Work to complete: From the entries below, copy exactly the lines from the one that contains "- Linkedin: https://www.linkedin.com/in/lrlunardi/" through the one that contains "- ***コマンド入力候補***", both included, and only those.

Dataset excerpts:
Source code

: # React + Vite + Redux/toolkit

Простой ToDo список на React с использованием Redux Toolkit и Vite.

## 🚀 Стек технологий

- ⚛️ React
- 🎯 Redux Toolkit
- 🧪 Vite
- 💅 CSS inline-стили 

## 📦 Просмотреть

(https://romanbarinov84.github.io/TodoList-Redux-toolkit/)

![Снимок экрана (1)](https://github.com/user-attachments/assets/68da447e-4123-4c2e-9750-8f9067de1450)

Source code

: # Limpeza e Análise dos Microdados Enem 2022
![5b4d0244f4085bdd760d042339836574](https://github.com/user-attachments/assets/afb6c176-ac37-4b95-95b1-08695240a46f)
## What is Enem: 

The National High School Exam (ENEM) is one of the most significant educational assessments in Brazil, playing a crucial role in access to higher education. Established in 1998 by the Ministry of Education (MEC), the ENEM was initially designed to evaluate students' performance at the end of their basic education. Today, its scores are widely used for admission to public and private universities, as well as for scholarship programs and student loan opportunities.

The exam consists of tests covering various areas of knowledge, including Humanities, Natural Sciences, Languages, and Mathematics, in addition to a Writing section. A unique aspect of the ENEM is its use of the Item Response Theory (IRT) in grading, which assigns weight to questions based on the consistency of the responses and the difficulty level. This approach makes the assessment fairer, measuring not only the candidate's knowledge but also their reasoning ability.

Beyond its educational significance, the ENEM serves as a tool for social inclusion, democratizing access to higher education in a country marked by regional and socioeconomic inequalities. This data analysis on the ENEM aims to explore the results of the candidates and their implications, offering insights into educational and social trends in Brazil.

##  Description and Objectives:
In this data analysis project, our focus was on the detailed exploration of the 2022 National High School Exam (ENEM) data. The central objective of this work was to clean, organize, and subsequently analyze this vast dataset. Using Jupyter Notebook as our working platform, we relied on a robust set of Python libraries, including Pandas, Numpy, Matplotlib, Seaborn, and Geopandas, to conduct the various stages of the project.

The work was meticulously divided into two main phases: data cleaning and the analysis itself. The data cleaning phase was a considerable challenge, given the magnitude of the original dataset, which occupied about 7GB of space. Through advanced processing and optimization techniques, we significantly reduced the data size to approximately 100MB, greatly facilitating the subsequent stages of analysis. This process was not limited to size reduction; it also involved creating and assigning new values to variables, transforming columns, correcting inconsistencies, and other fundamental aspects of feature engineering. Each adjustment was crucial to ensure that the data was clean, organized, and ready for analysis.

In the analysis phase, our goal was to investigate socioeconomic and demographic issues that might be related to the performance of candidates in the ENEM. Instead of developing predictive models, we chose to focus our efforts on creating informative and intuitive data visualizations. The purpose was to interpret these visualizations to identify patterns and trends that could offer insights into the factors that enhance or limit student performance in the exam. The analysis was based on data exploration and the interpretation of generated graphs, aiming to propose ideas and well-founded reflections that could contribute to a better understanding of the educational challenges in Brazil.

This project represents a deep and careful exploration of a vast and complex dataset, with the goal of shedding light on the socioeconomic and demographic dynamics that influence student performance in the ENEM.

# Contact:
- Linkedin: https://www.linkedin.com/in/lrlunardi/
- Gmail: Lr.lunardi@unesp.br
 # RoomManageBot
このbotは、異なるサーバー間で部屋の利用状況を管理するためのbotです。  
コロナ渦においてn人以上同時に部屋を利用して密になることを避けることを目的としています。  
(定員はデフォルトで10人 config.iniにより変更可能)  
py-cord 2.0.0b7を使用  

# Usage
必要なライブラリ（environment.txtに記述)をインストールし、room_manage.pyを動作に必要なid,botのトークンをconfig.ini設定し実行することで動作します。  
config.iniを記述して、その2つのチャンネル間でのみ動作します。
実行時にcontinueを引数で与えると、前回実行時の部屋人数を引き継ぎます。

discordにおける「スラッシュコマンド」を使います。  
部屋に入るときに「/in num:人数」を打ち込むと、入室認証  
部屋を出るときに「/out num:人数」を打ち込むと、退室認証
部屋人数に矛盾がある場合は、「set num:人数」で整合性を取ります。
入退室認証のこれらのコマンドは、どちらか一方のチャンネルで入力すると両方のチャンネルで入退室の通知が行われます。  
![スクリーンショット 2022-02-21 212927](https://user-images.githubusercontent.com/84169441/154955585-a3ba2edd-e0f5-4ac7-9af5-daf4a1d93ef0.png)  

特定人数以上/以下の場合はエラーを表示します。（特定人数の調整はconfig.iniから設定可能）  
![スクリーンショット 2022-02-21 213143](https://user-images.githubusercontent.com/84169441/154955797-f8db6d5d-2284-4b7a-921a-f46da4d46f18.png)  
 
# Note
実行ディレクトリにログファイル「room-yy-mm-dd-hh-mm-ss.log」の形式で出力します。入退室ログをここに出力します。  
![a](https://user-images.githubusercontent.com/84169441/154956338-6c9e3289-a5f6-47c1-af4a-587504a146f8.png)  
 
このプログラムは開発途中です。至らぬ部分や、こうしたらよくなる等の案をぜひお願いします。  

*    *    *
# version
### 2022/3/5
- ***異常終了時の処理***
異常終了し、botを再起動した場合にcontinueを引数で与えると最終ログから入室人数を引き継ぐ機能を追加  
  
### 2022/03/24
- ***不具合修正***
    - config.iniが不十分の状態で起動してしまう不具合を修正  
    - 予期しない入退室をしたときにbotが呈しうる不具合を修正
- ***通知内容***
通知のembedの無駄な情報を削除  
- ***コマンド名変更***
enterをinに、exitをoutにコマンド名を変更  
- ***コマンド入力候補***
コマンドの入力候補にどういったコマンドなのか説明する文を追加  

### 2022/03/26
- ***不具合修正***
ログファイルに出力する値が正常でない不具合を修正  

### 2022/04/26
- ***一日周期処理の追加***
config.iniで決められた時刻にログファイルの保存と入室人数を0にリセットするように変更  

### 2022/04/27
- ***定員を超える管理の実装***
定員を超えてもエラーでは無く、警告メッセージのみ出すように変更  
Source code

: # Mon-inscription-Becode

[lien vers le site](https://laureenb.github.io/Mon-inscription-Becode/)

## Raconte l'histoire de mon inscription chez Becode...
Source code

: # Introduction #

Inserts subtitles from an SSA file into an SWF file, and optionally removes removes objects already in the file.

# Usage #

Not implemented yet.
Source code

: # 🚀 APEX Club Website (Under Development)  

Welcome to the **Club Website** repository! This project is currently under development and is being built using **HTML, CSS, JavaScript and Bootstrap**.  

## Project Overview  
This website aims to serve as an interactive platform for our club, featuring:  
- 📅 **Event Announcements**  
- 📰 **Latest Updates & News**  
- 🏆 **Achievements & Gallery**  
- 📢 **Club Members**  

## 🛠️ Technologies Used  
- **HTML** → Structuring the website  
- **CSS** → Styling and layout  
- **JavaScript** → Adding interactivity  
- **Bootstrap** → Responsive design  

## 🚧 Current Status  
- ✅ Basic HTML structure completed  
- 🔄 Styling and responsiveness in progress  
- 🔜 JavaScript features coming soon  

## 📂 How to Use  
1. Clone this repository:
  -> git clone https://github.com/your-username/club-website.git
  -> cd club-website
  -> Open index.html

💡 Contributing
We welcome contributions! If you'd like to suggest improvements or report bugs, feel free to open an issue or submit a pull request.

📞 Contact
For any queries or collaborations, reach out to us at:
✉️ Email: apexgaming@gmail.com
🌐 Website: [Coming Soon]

Reply:
- Linkedin: https://www.linkedin.com/in/lrlunardi/
- Gmail: Lr.lunardi@unesp.br
 # RoomManageBot
このbotは、異なるサーバー間で部屋の利用状況を管理するためのbotです。  
コロナ渦においてn人以上同時に部屋を利用して密になることを避けることを目的としています。  
(定員はデフォルトで10人 config.iniにより変更可能)  
py-cord 2.0.0b7を使用  

# Usage
必要なライブラリ（environment.txtに記述)をインストールし、room_manage.pyを動作に必要なid,botのトークンをconfig.ini設定し実行することで動作します。  
config.iniを記述して、その2つのチャンネル間でのみ動作します。
実行時にcontinueを引数で与えると、前回実行時の部屋人数を引き継ぎます。

discordにおける「スラッシュコマンド」を使います。  
部屋に入るときに「/in num:人数」を打ち込むと、入室認証  
部屋を出るときに「/out num:人数」を打ち込むと、退室認証
部屋人数に矛盾がある場合は、「set num:人数」で整合性を取ります。
入退室認証のこれらのコマンドは、どちらか一方のチャンネルで入力すると両方のチャンネルで入退室の通知が行われます。  
![スクリーンショット 2022-02-21 212927](https://user-images.githubusercontent.com/84169441/154955585-a3ba2edd-e0f5-4ac7-9af5-daf4a1d93ef0.png)  

特定人数以上/以下の場合はエラーを表示します。（特定人数の調整はconfig.iniから設定可能）  
![スクリーンショット 2022-02-21 213143](https://user-images.githubusercontent.com/84169441/154955797-f8db6d5d-2284-4b7a-921a-f46da4d46f18.png)  
 
# Note
実行ディレクトリにログファイル「room-yy-mm-dd-hh-mm-ss.log」の形式で出力します。入退室ログをここに出力します。  
![a](https://user-images.githubusercontent.com/84169441/154956338-6c9e3289-a5f6-47c1-af4a-587504a146f8.png)  
 
このプログラムは開発途中です。至らぬ部分や、こうしたらよくなる等の案をぜひお願いします。  

*    *    *
# version
### 2022/3/5
- ***異常終了時の処理***
異常終了し、botを再起動した場合にcontinueを引数で与えると最終ログから入室人数を引き継ぐ機能を追加  
  
### 2022/03/24
- ***不具合修正***
    - config.iniが不十分の状態で起動してしまう不具合を修正  
    - 予期しない入退室をしたときにbotが呈しうる不具合を修正
- ***通知内容***
通知のembedの無駄な情報を削除  
- ***コマンド名変更***
enterをinに、exitをoutにコマンド名を変更  
- ***コマンド入力候補***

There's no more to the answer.